(Input begins)
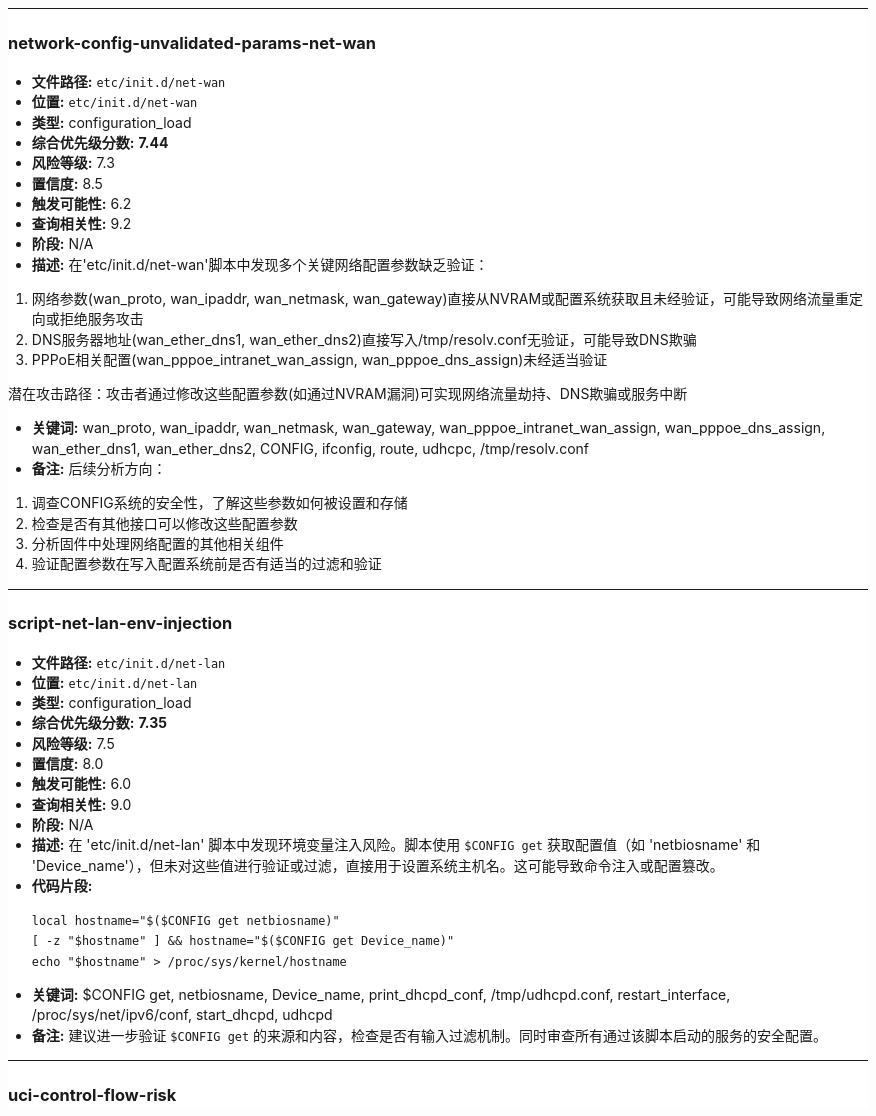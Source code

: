 
---
### network-config-unvalidated-params-net-wan

- **文件路径:** `etc/init.d/net-wan`
- **位置:** `etc/init.d/net-wan`
- **类型:** configuration_load
- **综合优先级分数:** **7.44**
- **风险等级:** 7.3
- **置信度:** 8.5
- **触发可能性:** 6.2
- **查询相关性:** 9.2
- **阶段:** N/A
- **描述:** 在'etc/init.d/net-wan'脚本中发现多个关键网络配置参数缺乏验证：
1. 网络参数(wan_proto, wan_ipaddr, wan_netmask, wan_gateway)直接从NVRAM或配置系统获取且未经验证，可能导致网络流量重定向或拒绝服务攻击
2. DNS服务器地址(wan_ether_dns1, wan_ether_dns2)直接写入/tmp/resolv.conf无验证，可能导致DNS欺骗
3. PPPoE相关配置(wan_pppoe_intranet_wan_assign, wan_pppoe_dns_assign)未经适当验证

潜在攻击路径：攻击者通过修改这些配置参数(如通过NVRAM漏洞)可实现网络流量劫持、DNS欺骗或服务中断
- **关键词:** wan_proto, wan_ipaddr, wan_netmask, wan_gateway, wan_pppoe_intranet_wan_assign, wan_pppoe_dns_assign, wan_ether_dns1, wan_ether_dns2, CONFIG, ifconfig, route, udhcpc, /tmp/resolv.conf
- **备注:** 后续分析方向：
1. 调查CONFIG系统的安全性，了解这些参数如何被设置和存储
2. 检查是否有其他接口可以修改这些配置参数
3. 分析固件中处理网络配置的其他相关组件
4. 验证配置参数在写入配置系统前是否有适当的过滤和验证

---
### script-net-lan-env-injection

- **文件路径:** `etc/init.d/net-lan`
- **位置:** `etc/init.d/net-lan`
- **类型:** configuration_load
- **综合优先级分数:** **7.35**
- **风险等级:** 7.5
- **置信度:** 8.0
- **触发可能性:** 6.0
- **查询相关性:** 9.0
- **阶段:** N/A
- **描述:** 在 'etc/init.d/net-lan' 脚本中发现环境变量注入风险。脚本使用 `$CONFIG get` 获取配置值（如 'netbiosname' 和 'Device_name'），但未对这些值进行验证或过滤，直接用于设置系统主机名。这可能导致命令注入或配置篡改。
- **代码片段:**
  ```
  local hostname="$($CONFIG get netbiosname)"
  [ -z "$hostname" ] && hostname="$($CONFIG get Device_name)"
  echo "$hostname" > /proc/sys/kernel/hostname
  ```
- **关键词:** $CONFIG get, netbiosname, Device_name, print_dhcpd_conf, /tmp/udhcpd.conf, restart_interface, /proc/sys/net/ipv6/conf, start_dhcpd, udhcpd
- **备注:** 建议进一步验证 `$CONFIG get` 的来源和内容，检查是否有输入过滤机制。同时审查所有通过该脚本启动的服务的安全配置。

---
### uci-control-flow-risk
(Input ends)
• The problem: Print out the records in full and exactly, dropping every picture.

• Solution below:
Source code

: 
---
### network-config-unvalidated-params-net-wan

- **文件路径:** `etc/init.d/net-wan`
- **位置:** `etc/init.d/net-wan`
- **类型:** configuration_load
- **综合优先级分数:** **7.44**
- **风险等级:** 7.3
- **置信度:** 8.5
- **触发可能性:** 6.2
- **查询相关性:** 9.2
- **阶段:** N/A
- **描述:** 在'etc/init.d/net-wan'脚本中发现多个关键网络配置参数缺乏验证：
1. 网络参数(wan_proto, wan_ipaddr, wan_netmask, wan_gateway)直接从NVRAM或配置系统获取且未经验证，可能导致网络流量重定向或拒绝服务攻击
2. DNS服务器地址(wan_ether_dns1, wan_ether_dns2)直接写入/tmp/resolv.conf无验证，可能导致DNS欺骗
3. PPPoE相关配置(wan_pppoe_intranet_wan_assign, wan_pppoe_dns_assign)未经适当验证

潜在攻击路径：攻击者通过修改这些配置参数(如通过NVRAM漏洞)可实现网络流量劫持、DNS欺骗或服务中断
- **关键词:** wan_proto, wan_ipaddr, wan_netmask, wan_gateway, wan_pppoe_intranet_wan_assign, wan_pppoe_dns_assign, wan_ether_dns1, wan_ether_dns2, CONFIG, ifconfig, route, udhcpc, /tmp/resolv.conf
- **备注:** 后续分析方向：
1. 调查CONFIG系统的安全性，了解这些参数如何被设置和存储
2. 检查是否有其他接口可以修改这些配置参数
3. 分析固件中处理网络配置的其他相关组件
4. 验证配置参数在写入配置系统前是否有适当的过滤和验证

---
### script-net-lan-env-injection

- **文件路径:** `etc/init.d/net-lan`
- **位置:** `etc/init.d/net-lan`
- **类型:** configuration_load
- **综合优先级分数:** **7.35**
- **风险等级:** 7.5
- **置信度:** 8.0
- **触发可能性:** 6.0
- **查询相关性:** 9.0
- **阶段:** N/A
- **描述:** 在 'etc/init.d/net-lan' 脚本中发现环境变量注入风险。脚本使用 `$CONFIG get` 获取配置值（如 'netbiosname' 和 'Device_name'），但未对这些值进行验证或过滤，直接用于设置系统主机名。这可能导致命令注入或配置篡改。
- **代码片段:**
  ```
  local hostname="$($CONFIG get netbiosname)"
  [ -z "$hostname" ] && hostname="$($CONFIG get Device_name)"
  echo "$hostname" > /proc/sys/kernel/hostname
  ```
- **关键词:** $CONFIG get, netbiosname, Device_name, print_dhcpd_conf, /tmp/udhcpd.conf, restart_interface, /proc/sys/net/ipv6/conf, start_dhcpd, udhcpd
- **备注:** 建议进一步验证 `$CONFIG get` 的来源和内容，检查是否有输入过滤机制。同时审查所有通过该脚本启动的服务的安全配置。

---
### uci-control-flow-risk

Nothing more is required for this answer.